[Dataset records]
◆ ◆ ◆ ◆ ◆ ◆ ◆

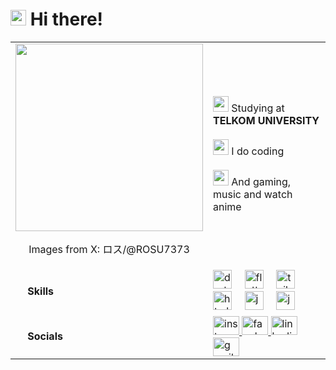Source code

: # <img src="https://fonts.gstatic.com/s/e/notoemoji/latest/1f44b/512.gif" width ="25"><b> Hi there!</b>

<table align="center">
  <tr>
    <td>
      <img src="https://pbs.twimg.com/media/GbsOuqha8AAdpzw?format=jpg&name=large" height="300" />
     <p align="center">Images from X: ロス/@ROSU7373</p>
    </td>
    <td>
      <p>
        <img src="https://fonts.gstatic.com/s/e/notoemoji/latest/1f393/512.gif" width ="25"> Studying at <strong>TELKOM UNIVERSITY</strong><br><br>
        <img src="https://fonts.gstatic.com/s/e/notoemoji/latest/1f680/512.gif" width ="25"> I do coding<br><br>
        <img src="https://fonts.gstatic.com/s/e/notoemoji/latest/1f3b6/512.gif" width ="25"> And gaming, music and watch anime
      </p>
    </td>
  </tr>
  <tr>
    <td>
      <img src="https://media2.giphy.com/media/QssGEmpkyEOhBCb7e1/giphy.gif?cid=ecf05e47a0n3gi1bfqntqmob8g9aid1oyj2wr3ds3mg700bl&rid=giphy.gif" width ="15"><b> Skills</b>
    </td>
     <td>
      <div align="left">
        <img src="https://cdn.jsdelivr.net/gh/devicons/devicon/icons/dart/dart-original.svg" height="30" alt="dart logo" />
        <img width="12" />
        <img src="https://cdn.jsdelivr.net/gh/devicons/devicon/icons/flutter/flutter-original.svg" height="30" alt="flutter logo" />
        <img width="12" />
        <img src="https://cdn.simpleicons.org/tailwindcss/06B6D4" height="30" alt="tailwindcss logo" />
        <img width="12" />
        <img src="https://cdn.simpleicons.org/html5/E34F26" height="30" alt="html5 logo" />
        <img width="12" />
        <img src="https://cdn.simpleicons.org/javascript/F7DF1E" height="30" alt="javascript logo" />
        <img width="12" />
        <img src="https://cdn.jsdelivr.net/gh/devicons/devicon/icons/java/java-original.svg" height="30" alt="java logo" />
      </div>
      <div align="center">
      </div>
    </td>
  </tr>
  <tr>
    <td>
      <img src="https://fonts.gstatic.com/s/e/notoemoji/latest/1f3af/512.gif" width ="15"><b> Socials</b>
    </td>
    <td>
      <div align="left">
        <a href="https://www.instagram.com/Rang.Luthfi" target="_blank">
          <img src="https://raw.githubusercontent.com/maurodesouza/profile-readme-generator/master/src/assets/icons/social/instagram/default.svg" width="42" height="30" alt="instagram logo" />
        </a>
        <a href="https://www.facebook.com/rangga.luthfiendi" target="_blank">
          <img src="https://raw.githubusercontent.com/maurodesouza/profile-readme-generator/master/src/assets/icons/social/facebook/default.svg" width="42" height="30" alt="facebook logo" />
        </a>
        <a href="https://www.linkedin.com/in/rangga-luthfiendi-a895a3328/" target="_blank">
          <img src="https://raw.githubusercontent.com/maurodesouza/profile-readme-generator/master/src/assets/icons/social/linkedin/default.svg" width="42" height="30" alt="linkedin logo" />
        </a>
        <a href="mailto:ranggaluthfiendi01@gmail.com" target="_blank">
          <img src="https://raw.githubusercontent.com/maurodesouza/profile-readme-generator/master/src/assets/icons/social/gmail/default.svg" width="42" height="30" alt="gmail logo" />
        </a>
        </div>
      </td>
  </tr>
</table>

◆ ◆ ◆ ◆ ◆ ◆ ◆

**PROMPT**
Report each line in the data above that holds the word "fonts" by copying it.

**TASK RESPONSE**
: # <img src="https://fonts.gstatic.com/s/e/notoemoji/latest/1f44b/512.gif" width ="25"><b> Hi there!</b>
        <img src="https://fonts.gstatic.com/s/e/notoemoji/latest/1f393/512.gif" width ="25"> Studying at <strong>TELKOM UNIVERSITY</strong><br><br>
        <img src="https://fonts.gstatic.com/s/e/notoemoji/latest/1f680/512.gif" width ="25"> I do coding<br><br>
        <img src="https://fonts.gstatic.com/s/e/notoemoji/latest/1f3b6/512.gif" width ="25"> And gaming, music and watch anime
      <img src="https://fonts.gstatic.com/s/e/notoemoji/latest/1f3af/512.gif" width ="15"><b> Socials</b>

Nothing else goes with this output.